Jefferson represented the majority of who were considered then as "southern" Americans.  At that time, the term "southern" applied to Pennsylvania, New Jersey, and New York, which would be considered battleground states today.  North of there the nation was decidedly abolitionist and mostly Federalist.  Jefferson and most southerners feared the Federalists would re-establish monarchical-like authority in the Federal government. The Jeffersonian political party was known (somewhat confusingly today) as the Democratic-Republican Party.  (It later became the Democratic Party while the Federalist Party vanished and was replaced by the Whig Party and ultimately by the Republican Party.)  Meacham thus understands that the fundamental tension within American politics has always been between State and Federal Power.

I have a small collection of books on Thomas Jefferson.  Jefferson is my favorite patriot.  His appreciation for the finer aspects of the enlightenment period such as art, architecture, and literature, great cuisine, his bright articulate mind, his brilliant writing abilities, and his philosophy of government are all of superior calibre compared among his Founding Father peers.  Monticello itself is a small wonder.  Jennifer and I visited there many years ago.  Virginia is a wonderful state for tourism and Monticello is among its finest attractions.

I have a representative sampling of Jefferson's original writings and his most renown essays.
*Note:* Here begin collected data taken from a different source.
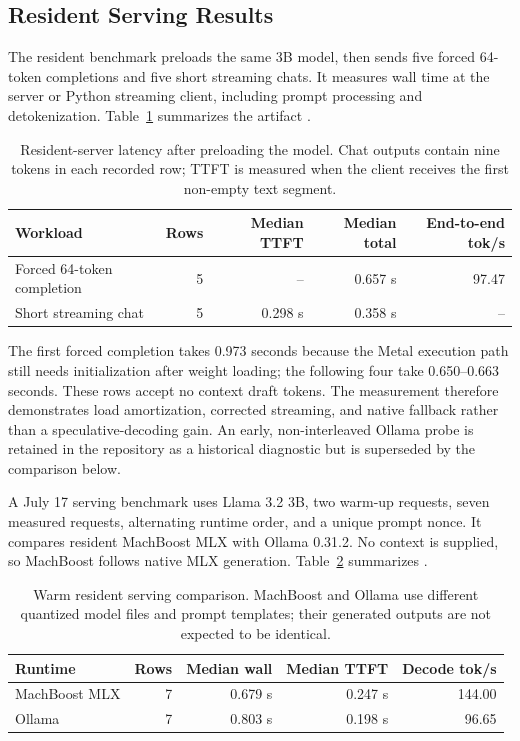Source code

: \documentclass[11pt]{article}
\begin{document}
\subsection{Resident Serving Results}
The resident benchmark preloads the same 3B model, then sends five forced 64-token completions and five short streaming chats. It measures wall time at the server or Python streaming client, including prompt processing and detokenization. Table~\ref{tab:resident} summarizes the artifact .

\begin{table}[H]
\centering
\small
\begin{tabular}{lrrrr}
\toprule
Workload & Rows & Median TTFT & Median total & End-to-end tok/s \\
\midrule
Forced 64-token completion & 5 & -- & 0.657 s & 97.47 \\
Short streaming chat & 5 & 0.298 s & 0.358 s & -- \\
\bottomrule
\end{tabular}
\caption{Resident-server latency after preloading the model. Chat outputs contain nine tokens in each recorded row; TTFT is measured when the client receives the first non-empty text segment.}
\label{tab:resident}
\end{table}

The first forced completion takes 0.973 seconds because the Metal execution path still needs initialization after weight loading; the following four take 0.650--0.663 seconds. These rows accept no context draft tokens. The measurement therefore demonstrates load amortization, corrected streaming, and native fallback rather than a speculative-decoding gain. An early, non-interleaved Ollama probe is retained in the repository as a historical diagnostic but is superseded by the comparison below.

A July 17 serving benchmark uses Llama 3.2 3B, two warm-up requests, seven measured requests, alternating runtime order, and a unique prompt nonce. It compares resident MachBoost MLX with Ollama 0.31.2. No context is supplied, so MachBoost follows native MLX generation. Table~\ref{tab:ollamaserving} summarizes .

\begin{table}[H]
\centering
\small
\begin{tabular}{lrrrr}
\toprule
Runtime & Rows & Median wall & Median TTFT & Decode tok/s \\
\midrule
MachBoost MLX & 7 & 0.679 s & 0.247 s & 144.00 \\
Ollama & 7 & 0.803 s & 0.198 s & 96.65 \\
\bottomrule
\end{tabular}
\caption{Warm resident serving comparison. MachBoost and Ollama use different quantized model files and prompt templates; their generated outputs are not expected to be identical.}
\label{tab:ollamaserving}
\end{table}
\end{document}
I have his famous gardening books.  Meacham's biography makes my fourth now.  My oldest is from 1987.  My favorite of all four (yes I prefer this one to Meacham's) is Willard Sterne Randall's Jefferson: A Life from 1993.  Randall does not even get to Jefferson becoming Vice-President until page 523 of his 595 page bio.  He consequently has ample space to explore in detail Jefferson's interests in art and science and his political philosophy as they formed in his younger years.  For this reason Randall gives a very clear image of the Jeffersonian mindset, even if he fails to give Jefferson proper accountability in the matters of Sally Hemings or slavery.  (Here Meacham is contemporary and incorporates these new "evils" within his portrait of Jefferson.)  Previously, my most recent biography was American Sphinx by Joseph J. Ellis from 1996, it too is what might be termed a "positivist" look at Jefferson's life.

Meacham's approach is more complete at least in the respect of how it receives recent scholarship on Jefferson's treatment of his slaves and his extended sexual relationship with Sally Hemings, his slave girl.  Meacham acknowledges these as historical facts, whereas the other three biographies either ignore or seek to deflect these matters.  In recent years scholars have become less forgiving of the contradiction between Jefferson's ideal of individual human freedom and his ownership of hundreds of slaves.

I have a copy of the October 2012 issue of Smithsonian Magazine which features an article entitled "Unmasking Thomas Jefferson."  The article attempts to describe an abusive Jefferson.  He hired a fierce overseer who frequently beat and punished his slaves.  Jefferson saw how he could profit from selling slave children, disrupting their families in the most callous way.  This is a record of behavior we would call brutal and racist today.  And that is the point of this scholarship; it is meant to show Jefferson as a racist and a rapist.

Meacham does not run from this.  An example: "The emotional content of the Jefferson-Hemings relationship is a mystery.  He may have loved her, and she him.  It could have been, as some have argued, coercive, institutionalized rape.  She might have just been doing what she had to do to survive an evil system, accepting sexual duty as an element of her enslavement and using what leverage she had to improve the lot of her children.  Or each of these things may have been true at different times.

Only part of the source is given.